Methodology
This dashboard is a statistical screening tool, not a finding of wrongdoing. Each provider is scored against five signals identified during a working session with Secretary Allison Bragg, AR Department of Inspector General, on May 5, 2026.
Data source
Provider records are pulled directly from the public AR DHS Childcare Licensing portal. We capture name, address, primary contact, capacity, complaint count, corrective action count, and license status for every active center. Data is publicly licensed and refreshed via a scripted scrape.
The five signals
1. Street view AI
up to 35 pointsWe pull a Google Street View image of each licensed address and ask Gemini 3 Flash to classify the visible structure into ten categories. A facility classified as a residential house, abandoned/vacant building, industrial warehouse, or vacant lot — with confidence above 0.6 — flags. School-based and church-based programs are detected via license subtype + name regex and discounted 80% on this signal because mistaken classifications (a school playing field reading as 'vacant lot') are common.

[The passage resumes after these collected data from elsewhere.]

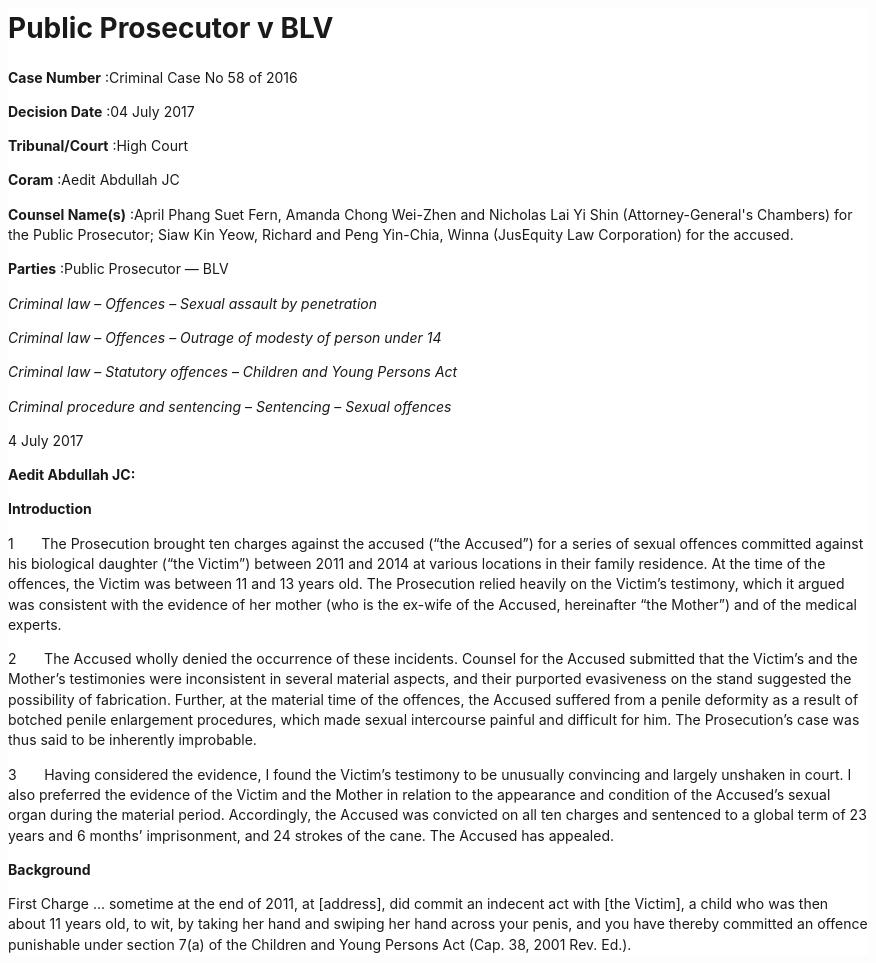 # Public Prosecutor v BLV 



**Case Number** :Criminal Case No 58 of 2016 

**Decision Date** :04 July 2017 

**Tribunal/Court** :High Court 

**Coram** :Aedit Abdullah JC 

**Counsel Name(s)** :April Phang Suet Fern, Amanda Chong Wei-Zhen and Nicholas Lai Yi Shin (Attorney-General's Chambers) for the Public Prosecutor; Siaw Kin Yeow, Richard and Peng Yin-Chia, Winna (JusEquity Law Corporation) for the accused. 

**Parties** :Public Prosecutor — BLV 

_Criminal law_ – _Offences_ – _Sexual assault by penetration_ 

_Criminal law_ – _Offences_ – _Outrage of modesty of person under 14_ 

_Criminal law_ – _Statutory offences_ – _Children and Young Persons Act_ 

_Criminal procedure and sentencing_ – _Sentencing_ – _Sexual offences_ 

4 July 2017 

**Aedit Abdullah JC:** 

**Introduction** 

1       The Prosecution brought ten charges against the accused (“the Accused”) for a series of sexual offences committed against his biological daughter (“the Victim”) between 2011 and 2014 at various locations in their family residence. At the time of the offences, the Victim was between 11 and 13 years old. The Prosecution relied heavily on the Victim’s testimony, which it argued was consistent with the evidence of her mother (who is the ex-wife of the Accused, hereinafter “the Mother”) and of the medical experts. 

2       The Accused wholly denied the occurrence of these incidents. Counsel for the Accused submitted that the Victim’s and the Mother’s testimonies were inconsistent in several material aspects, and their purported evasiveness on the stand suggested the possibility of fabrication. Further, at the material time of the offences, the Accused suffered from a penile deformity as a result of botched penile enlargement procedures, which made sexual intercourse painful and difficult for him. The Prosecution’s case was thus said to be inherently improbable. 

3       Having considered the evidence, I found the Victim’s testimony to be unusually convincing and largely unshaken in court. I also preferred the evidence of the Victim and the Mother in relation to the appearance and condition of the Accused’s sexual organ during the material period. Accordingly, the Accused was convicted on all ten charges and sentenced to a global term of 23 years and 6 months’ imprisonment, and 24 strokes of the cane. The Accused has appealed. 

**Background** 


 First Charge ... sometime at the end of 2011, at [address], did commit an indecent act with [the Victim], a child who was then about 11 years old, to wit, by taking her hand and swiping her hand across your penis, and you have thereby committed an offence punishable under section 7(a) of the Children and Young Persons Act (Cap. 38, 2001 Rev. Ed.).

2. Multi-facility contact clustering
up to 22 pointsWe group providers by normalized primary contact (name plus phone). A contact tied to two or more facilities flags every facility in the cluster, with weight scaling by cluster size. School-district / Head Start / Boys & Girls Club coordinators legitimately run dozens of branches under one name and are discounted sharply.
3. Capacity vs. town population
up to 18 pointsA facility's licensed capacity divided by the population of its town (Census ACS 2022 place-level estimates) is compared against the statewide distribution. Facilities above the 95th percentile flag (the AR statewide p95 is 6.55%). The canonical pattern is the Arkansas case Secretary Bragg prosecuted: a facility in Marianna (population ~3,800) claiming 150 children daily.
4. Repeat contact across multiple towns
up to 12 pointsWhere a contact's cluster spans two or more distinct towns — especially small towns — we add additional weight on top of the basic clustering signal. This matches the typical fraud workflow described by Bragg, where one operator opens fake facilities in adjacent towns.
5. Facebook presence
up to 13 pointsFor each provider, we run a Google search for `"facility name" "city, AR" site:facebook.com` (Brave fallback), score top results by token-set similarity to the licensed name, and visit www.facebook.com to read follower count and the "talking about this" (FB's 7-day rolling activity proxy). Outcomes: not found (no plausible page) scores the full 13 pts; stale (likes ≥ 50 but 0 talking, or talking-about-this <0.5% of likes) scores 11 pts; tiny (<50 followers for a center with capacity 30+) scores 7 pts; weak match scores 5 pts; active or uncheckable score 0. School / Head Start / church-operated providers are discounted 50% on this signal. Coverage caveat: search engines aggressively rate-limit automated checking; this build covers a representative 32-provider sample. Remaining providers display 'Not yet checked' and are not penalized on this signal.
Limitations
- Street View imagery may be outdated, occluded, or unavailable. Where Google has no image, the provider is flagged for manual review but receives no automated score.
- Geocoding can place rural addresses imprecisely. We use US Census Geocoder as the primary source and Google Geocoding as a fallback.
- The score is intended to surface facilities for additional review, not as evidence. Many flagged facilities will turn out to be entirely legitimate.
- In-home (family) daycares are licensed at residential addresses by design. The Street View signal applies only to center-type licenses unless other signals also flag.
- The Facebook check uses unauthenticated scraping. Search engines (Google, Brave) rate-limit automated requests aggressively, capping each session at roughly 30 queries before requiring a cooldown. This build's Facebook signal is therefore applied to a 32-provider sample; the rest of the catalog displays "Not yet checked" and is not penalized. Achieving full 1,845-provider coverage requires either the paid Google Custom Search API (~$9 one-time) or a residential proxy pool to rotate IPs, both of which are out of scope for this MVP.
What is not (yet) included
Future signals from the same conversation: complaint-history NLP, corrective-action recidivism, and phone-based enrollment verification (calling each facility to ask whether spots are available next semester). Those require a Twilio/Vapi integration and additional review workflow and are tracked separately.